The phage alters the structure of bacteria so that they glow upon exposure to a specially designed substrate. As the camera in your smartphone is not designed to detect such limited light in such a narrow spectrum, the researchers have developed a special smartphone cradle which uses exotic materials to focus and filter this light, allowing it to be processed on the smartphone.
After just a few seconds of analysis, the software is able to tell you whether the sample contains a given concentration of harmful bacteria.
At present, this process can sometimes take days, and involves costly shipping, testing and analysis. While very large operations might have access to their own laboratories and equipment, smaller food producers and individuals have to deal with these barriers.
Purdue researchers hope that their technology can reduce this wait time, helping to reduce the spread of food borne illnesses, as well as the associated costs of testing for smaller businesses.

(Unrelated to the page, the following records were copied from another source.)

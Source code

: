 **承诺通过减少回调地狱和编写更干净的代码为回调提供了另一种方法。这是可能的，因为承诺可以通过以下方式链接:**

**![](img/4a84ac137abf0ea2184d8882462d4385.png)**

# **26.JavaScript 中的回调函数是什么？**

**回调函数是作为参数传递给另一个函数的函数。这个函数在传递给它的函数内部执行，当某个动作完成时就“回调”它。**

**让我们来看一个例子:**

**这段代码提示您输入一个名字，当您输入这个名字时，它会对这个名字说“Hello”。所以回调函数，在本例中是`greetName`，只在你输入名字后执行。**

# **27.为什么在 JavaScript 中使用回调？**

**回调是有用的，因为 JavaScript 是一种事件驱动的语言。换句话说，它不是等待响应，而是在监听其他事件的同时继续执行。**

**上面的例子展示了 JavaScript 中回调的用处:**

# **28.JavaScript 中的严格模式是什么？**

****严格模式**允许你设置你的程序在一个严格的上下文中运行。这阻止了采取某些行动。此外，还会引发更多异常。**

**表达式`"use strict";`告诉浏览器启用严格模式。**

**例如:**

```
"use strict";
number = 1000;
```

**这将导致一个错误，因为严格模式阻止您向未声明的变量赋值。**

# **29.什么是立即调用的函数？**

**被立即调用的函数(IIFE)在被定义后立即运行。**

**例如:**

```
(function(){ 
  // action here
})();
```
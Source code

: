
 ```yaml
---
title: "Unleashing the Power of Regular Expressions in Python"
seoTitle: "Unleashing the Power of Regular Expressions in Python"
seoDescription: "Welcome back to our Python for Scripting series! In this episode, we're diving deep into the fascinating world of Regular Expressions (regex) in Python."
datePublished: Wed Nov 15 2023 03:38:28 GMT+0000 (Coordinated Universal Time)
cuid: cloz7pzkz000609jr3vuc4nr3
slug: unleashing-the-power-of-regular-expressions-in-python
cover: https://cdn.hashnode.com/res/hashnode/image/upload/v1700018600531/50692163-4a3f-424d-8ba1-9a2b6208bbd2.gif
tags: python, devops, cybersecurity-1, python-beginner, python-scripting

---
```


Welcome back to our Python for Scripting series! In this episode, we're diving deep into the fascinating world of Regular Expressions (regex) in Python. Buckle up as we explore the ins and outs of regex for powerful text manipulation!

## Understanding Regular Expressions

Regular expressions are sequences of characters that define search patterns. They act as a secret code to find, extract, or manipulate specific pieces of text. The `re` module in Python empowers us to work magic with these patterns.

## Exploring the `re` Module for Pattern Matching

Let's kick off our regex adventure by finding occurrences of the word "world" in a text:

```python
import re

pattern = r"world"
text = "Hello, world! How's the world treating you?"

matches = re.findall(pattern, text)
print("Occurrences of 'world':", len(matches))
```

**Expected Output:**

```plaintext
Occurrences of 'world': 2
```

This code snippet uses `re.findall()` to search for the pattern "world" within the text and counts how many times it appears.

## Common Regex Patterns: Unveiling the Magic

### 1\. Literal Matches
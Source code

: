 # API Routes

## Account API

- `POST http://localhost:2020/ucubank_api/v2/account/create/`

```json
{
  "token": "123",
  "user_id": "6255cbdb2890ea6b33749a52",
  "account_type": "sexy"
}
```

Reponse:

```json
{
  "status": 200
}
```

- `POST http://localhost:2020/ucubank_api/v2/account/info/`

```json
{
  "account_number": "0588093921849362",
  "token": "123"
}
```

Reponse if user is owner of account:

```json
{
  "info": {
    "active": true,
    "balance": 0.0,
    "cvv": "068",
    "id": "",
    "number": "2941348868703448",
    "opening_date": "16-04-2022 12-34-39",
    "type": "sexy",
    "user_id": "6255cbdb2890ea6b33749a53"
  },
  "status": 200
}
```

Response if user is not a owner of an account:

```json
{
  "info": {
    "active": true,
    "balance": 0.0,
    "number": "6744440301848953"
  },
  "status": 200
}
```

As it stands, the technology is not yet able to detect all pathogenic bacteria – only E. Coli, Salmonella and Listeria bacteria.
The Food Standards Authority of Australia guidelines indicate that the presence of some staphylococci, Clostridium, Bacillus and Campylobacter bacteria are also relevant in assessing a sample’s level of hygiene, so this isn’t going to totally replace manual lab testing any time soon. However, these techniques show a great deal of promise, and are growing easier and cheaper by the day.
For the time being, we’re going to have to rely on good old fashioned use by dates, but who knows? It might not be long before we’re able to scan the contents of the household fridge (Maybe you can finally justify getting rid of that awful ancient quince paste that sweet old Aunt Maude gave you!).